### GIVEN INFORMATION ###

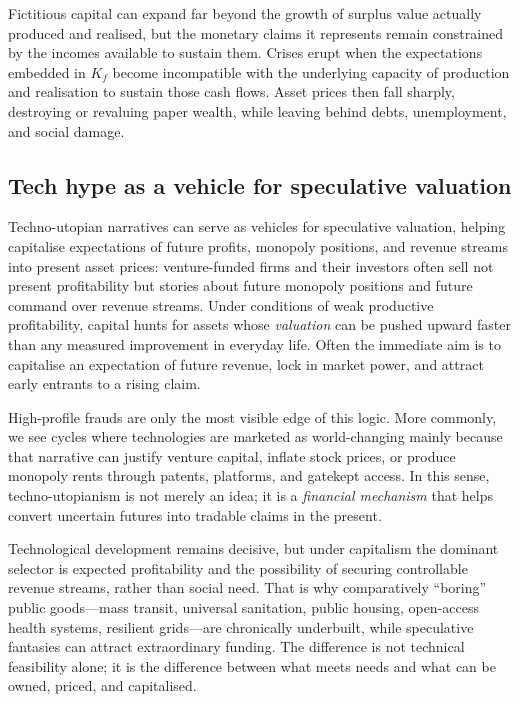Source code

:Fictitious capital can expand far beyond the growth of surplus value actually
produced and realised, but the monetary claims it represents remain constrained
by the incomes available to sustain them. Crises erupt when
the expectations embedded in $K_f$ become incompatible with the underlying capacity of production
and realisation to sustain those cash flows. Asset prices then fall sharply, destroying or
revaluing paper wealth, while leaving behind debts, unemployment, and social damage.

\subsection{Tech hype as a vehicle for speculative valuation}
\label{sec:tech-hype-fictitious}

Techno-utopian narratives can serve as vehicles for speculative valuation,
helping capitalise expectations of future profits, monopoly positions, and
revenue streams into present asset prices: venture-funded firms and their investors often sell not present profitability but stories about future monopoly positions and future command over revenue streams. Under conditions of weak productive profitability, capital
hunts for assets whose \emph{valuation} can be pushed upward faster than any measured improvement
in everyday life. Often the immediate aim is to capitalise an expectation of future revenue, lock in market power, and attract early entrants to a rising claim.

High-profile frauds are only the most visible edge of this logic. More commonly, we see cycles where
technologies are marketed as world-changing mainly because that narrative can justify venture capital,
inflate stock prices, or produce monopoly rents through patents, platforms, and gatekept access.
In this sense, techno-utopianism is not merely an idea; it is a \emph{financial mechanism} that helps
convert uncertain futures into tradable claims in the present.

Technological development remains decisive, but under capitalism the dominant selector
is expected profitability and the possibility of securing controllable revenue streams,
rather than social need.
That is why comparatively ``boring'' public goods---mass transit, universal sanitation, public housing,
open-access health systems, resilient grids---are chronically underbuilt, while speculative fantasies
can attract extraordinary funding. The difference is not technical feasibility alone; it is the
difference between what meets needs and what can be owned, priced, and capitalised.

###

*TASK BRIEF*
Pick out every line above that holds the word "valuation" and copy it.

*RESPONSE AREA*
\subsection{Tech hype as a vehicle for speculative valuation}
Techno-utopian narratives can serve as vehicles for speculative valuation,
hunts for assets whose \emph{valuation} can be pushed upward faster than any measured improvement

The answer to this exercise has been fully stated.